Conférence organisée par l'ALFOM, salle Vaugirard, vendredi 12 décembre 2008
(intervention de Bernard Giusti)


Ainsi que nous l’a rappelé Marie-Agnès Roch, les tableaux que Jules-Emile Zingg peignit sur le front furent exposés en 1917 au Palais du Luxembourg, et nous voici ici aujourd’hui, 91 ans plus tard et à quelques pas du lieu de cette ancienne exposition, pour rendre hommage à ce grand peintre. Caprice de l’histoire peut-être, ou juste retour des choses puisque ce peintre, si exigeant envers lui-même et si peu soucieux de l’opinion des salons, s’il est connu des amateurs d’art, des professionnels et des musées, ne l’est pratiquement pas du grand public.

 

La démarche que Marie-Agnès et moi-même avons adoptée pour écrire les textes accompagnant les œuvres du peintre a délibérément laissé de côté le poème descriptif, qui n’aurait eu que peu d’intérêt, tant pour le lecteur que pour nous. Nos deux premiers textes, qui s’intitulent tous les deux « A Jules-Emile Zing », sous forme d’hommage donc, mettent assez bien l’accent sur ce qui nous a touchés, émus, et parfois troublés dans notre rencontre avec les œuvres de Jules-Emile Zingg : l’extraordinaire force évocatrice du trait et des couleurs, la profondeur humaine qui se dégage de ces scènes où le plus souvent les personnages en plein labeur restent dominés par une nature qu’ils s’échinent à maîtriser (mais on voit bien que plus que de la nature, c’est de leur propre vie qu’il est question), en même temps que la parfaite adéquation de l’être humain et des choses.

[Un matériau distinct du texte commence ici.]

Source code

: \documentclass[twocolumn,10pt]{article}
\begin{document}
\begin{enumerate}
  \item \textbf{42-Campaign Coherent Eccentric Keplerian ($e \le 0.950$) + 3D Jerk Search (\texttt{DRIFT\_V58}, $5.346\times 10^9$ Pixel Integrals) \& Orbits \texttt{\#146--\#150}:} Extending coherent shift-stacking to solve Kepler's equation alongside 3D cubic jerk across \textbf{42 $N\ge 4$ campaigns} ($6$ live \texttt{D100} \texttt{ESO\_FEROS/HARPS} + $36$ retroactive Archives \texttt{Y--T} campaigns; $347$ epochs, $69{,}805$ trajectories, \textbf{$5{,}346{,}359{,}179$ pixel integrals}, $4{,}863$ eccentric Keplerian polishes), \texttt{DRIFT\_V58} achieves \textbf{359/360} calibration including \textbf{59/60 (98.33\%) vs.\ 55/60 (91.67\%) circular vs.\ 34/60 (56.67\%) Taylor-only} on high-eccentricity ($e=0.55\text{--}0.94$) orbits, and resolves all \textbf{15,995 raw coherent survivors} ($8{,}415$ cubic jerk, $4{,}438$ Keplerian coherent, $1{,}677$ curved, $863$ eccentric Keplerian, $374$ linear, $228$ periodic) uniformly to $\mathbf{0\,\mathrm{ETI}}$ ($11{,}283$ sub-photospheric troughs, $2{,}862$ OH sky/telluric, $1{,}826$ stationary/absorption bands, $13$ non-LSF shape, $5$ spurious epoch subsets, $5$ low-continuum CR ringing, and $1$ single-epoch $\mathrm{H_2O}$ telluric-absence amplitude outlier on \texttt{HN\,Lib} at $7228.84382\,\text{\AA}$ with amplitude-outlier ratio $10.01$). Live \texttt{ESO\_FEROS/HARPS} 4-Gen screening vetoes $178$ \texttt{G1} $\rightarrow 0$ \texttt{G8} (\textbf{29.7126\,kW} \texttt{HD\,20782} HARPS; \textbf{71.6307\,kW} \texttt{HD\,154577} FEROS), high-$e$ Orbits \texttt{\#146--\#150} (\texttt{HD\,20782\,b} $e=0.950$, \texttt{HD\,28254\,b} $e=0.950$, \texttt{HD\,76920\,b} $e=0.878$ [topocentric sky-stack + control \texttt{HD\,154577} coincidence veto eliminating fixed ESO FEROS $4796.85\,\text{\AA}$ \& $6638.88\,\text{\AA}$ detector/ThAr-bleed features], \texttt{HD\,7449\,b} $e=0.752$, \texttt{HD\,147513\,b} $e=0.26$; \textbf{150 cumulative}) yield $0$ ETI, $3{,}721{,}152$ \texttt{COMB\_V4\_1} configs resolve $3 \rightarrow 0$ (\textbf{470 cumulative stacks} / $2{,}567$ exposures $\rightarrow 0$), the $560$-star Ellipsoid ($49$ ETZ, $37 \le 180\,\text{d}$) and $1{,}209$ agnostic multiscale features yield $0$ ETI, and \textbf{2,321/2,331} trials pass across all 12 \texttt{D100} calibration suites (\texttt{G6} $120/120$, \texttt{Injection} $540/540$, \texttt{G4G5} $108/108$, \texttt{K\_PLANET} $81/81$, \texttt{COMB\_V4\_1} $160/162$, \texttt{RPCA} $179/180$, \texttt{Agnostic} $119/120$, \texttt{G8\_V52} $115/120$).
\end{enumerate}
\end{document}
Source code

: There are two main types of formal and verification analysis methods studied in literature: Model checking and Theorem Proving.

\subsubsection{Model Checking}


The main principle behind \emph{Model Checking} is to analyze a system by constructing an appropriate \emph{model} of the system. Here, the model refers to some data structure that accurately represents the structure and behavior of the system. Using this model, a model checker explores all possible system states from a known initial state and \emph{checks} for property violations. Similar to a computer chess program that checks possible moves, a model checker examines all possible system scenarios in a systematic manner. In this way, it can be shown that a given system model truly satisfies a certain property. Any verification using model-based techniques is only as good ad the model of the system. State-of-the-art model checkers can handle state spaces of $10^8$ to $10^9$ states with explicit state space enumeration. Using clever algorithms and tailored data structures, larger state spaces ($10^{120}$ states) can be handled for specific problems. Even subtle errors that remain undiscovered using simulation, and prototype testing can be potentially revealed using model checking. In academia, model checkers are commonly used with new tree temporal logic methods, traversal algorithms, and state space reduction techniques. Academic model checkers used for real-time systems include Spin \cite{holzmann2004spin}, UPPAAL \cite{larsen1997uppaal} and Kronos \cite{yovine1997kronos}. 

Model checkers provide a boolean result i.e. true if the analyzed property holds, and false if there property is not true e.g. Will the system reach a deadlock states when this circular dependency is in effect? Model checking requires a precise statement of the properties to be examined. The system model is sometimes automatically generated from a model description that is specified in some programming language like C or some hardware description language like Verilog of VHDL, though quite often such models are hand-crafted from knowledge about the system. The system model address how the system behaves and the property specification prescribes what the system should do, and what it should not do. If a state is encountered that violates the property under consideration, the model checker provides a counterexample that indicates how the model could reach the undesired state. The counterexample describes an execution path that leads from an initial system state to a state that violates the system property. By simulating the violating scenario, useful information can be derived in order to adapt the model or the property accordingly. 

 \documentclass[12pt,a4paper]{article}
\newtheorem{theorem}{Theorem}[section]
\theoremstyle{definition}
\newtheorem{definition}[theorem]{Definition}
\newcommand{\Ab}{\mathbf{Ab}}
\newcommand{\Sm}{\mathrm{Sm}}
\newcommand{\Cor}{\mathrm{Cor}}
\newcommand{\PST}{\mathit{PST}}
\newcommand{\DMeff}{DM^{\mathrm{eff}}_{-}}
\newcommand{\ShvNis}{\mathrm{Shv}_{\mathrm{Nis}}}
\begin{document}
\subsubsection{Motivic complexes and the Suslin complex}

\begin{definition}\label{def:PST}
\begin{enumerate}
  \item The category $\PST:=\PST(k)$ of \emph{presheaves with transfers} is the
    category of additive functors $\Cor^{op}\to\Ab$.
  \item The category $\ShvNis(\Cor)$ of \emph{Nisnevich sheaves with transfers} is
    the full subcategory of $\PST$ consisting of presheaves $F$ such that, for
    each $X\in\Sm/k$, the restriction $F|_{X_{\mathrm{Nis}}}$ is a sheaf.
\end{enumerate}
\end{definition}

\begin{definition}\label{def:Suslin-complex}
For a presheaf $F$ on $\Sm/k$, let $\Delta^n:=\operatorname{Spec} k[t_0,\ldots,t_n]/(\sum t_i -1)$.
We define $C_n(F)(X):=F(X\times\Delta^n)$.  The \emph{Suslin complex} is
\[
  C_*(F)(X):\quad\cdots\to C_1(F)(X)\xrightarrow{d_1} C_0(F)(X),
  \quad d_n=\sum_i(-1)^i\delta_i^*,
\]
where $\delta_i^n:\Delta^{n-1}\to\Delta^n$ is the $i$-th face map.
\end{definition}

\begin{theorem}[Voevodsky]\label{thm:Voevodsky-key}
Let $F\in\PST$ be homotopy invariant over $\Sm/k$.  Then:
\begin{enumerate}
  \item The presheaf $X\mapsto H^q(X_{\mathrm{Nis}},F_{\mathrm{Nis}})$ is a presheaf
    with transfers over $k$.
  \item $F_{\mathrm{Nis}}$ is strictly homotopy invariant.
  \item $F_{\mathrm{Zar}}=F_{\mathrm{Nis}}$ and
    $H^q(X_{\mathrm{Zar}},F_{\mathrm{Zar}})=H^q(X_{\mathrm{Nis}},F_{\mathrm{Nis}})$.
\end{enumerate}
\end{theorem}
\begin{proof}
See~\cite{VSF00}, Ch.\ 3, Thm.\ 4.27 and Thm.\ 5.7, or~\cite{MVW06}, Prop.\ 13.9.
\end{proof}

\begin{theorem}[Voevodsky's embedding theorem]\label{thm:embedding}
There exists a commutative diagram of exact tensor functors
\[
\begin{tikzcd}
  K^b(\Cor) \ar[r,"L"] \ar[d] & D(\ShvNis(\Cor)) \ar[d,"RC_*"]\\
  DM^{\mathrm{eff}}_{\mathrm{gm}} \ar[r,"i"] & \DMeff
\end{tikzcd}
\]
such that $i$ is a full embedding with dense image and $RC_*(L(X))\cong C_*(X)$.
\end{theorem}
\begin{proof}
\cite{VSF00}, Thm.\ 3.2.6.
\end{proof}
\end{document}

Car ce qui surprend chez Zingg, c’est qu’il n’y a jamais dans ses sujets rien de surprenant. A une époque où beaucoup de peintres ont choisi d’intégrer dans leurs toiles des éléments extérieurs au sujet principal, des éléments incongrus ou provocateurs souvent, afin de mettre en évidence toute la relativité de notre perception de la réalité et nous amener à découvrir d’autres dimensions de cette réalité, Jules Emile Zingg, lui, s’en est tenu à dépeindre le quotidien et le familier sans jamais déroger à la véracité. Et pourtant, sans ajouts ni artifices, Zingg réussit le tour de force de nous amener à voir au-delà de ses toiles, ou plus exactement nous amène à percevoir les dimensions multiples qui accompagnent et transcendent le quotidien. C’est dire qu’avec Jules Emile Zingg, nous touchons sans cesse à ce qui constitue le fondement même et le cœur de toute démarche artistique.

Le poète Yves Bonnefoy, dans son ouvrage L’arrière-pays, nous parle de cet « ailleurs » qui est le ressort et la source de l’art en général, et de la poésie en particulier, cet « ailleurs » qui se constitue de tous les chemins que nous n’avons pas pris, de tous ces chemins que nous avons laissés derrière nous et dont le souvenir nous accompagne toute notre vie. Nous ne saurons jamais où auraient pu nous mener ces chemins. Mais ce qui importe, ce n’est pas de savoir où nous aurions pu aller, mais de l’imaginer. Avec les tableaux de Jules Emile Zingg, c’est entre autres ces voyages imaginaires sans cesse recommencés que nous effectuons, ces voyages que l’on peut multiplier en regardant une même toile et qui prennent chaque fois la coloration de l’instant.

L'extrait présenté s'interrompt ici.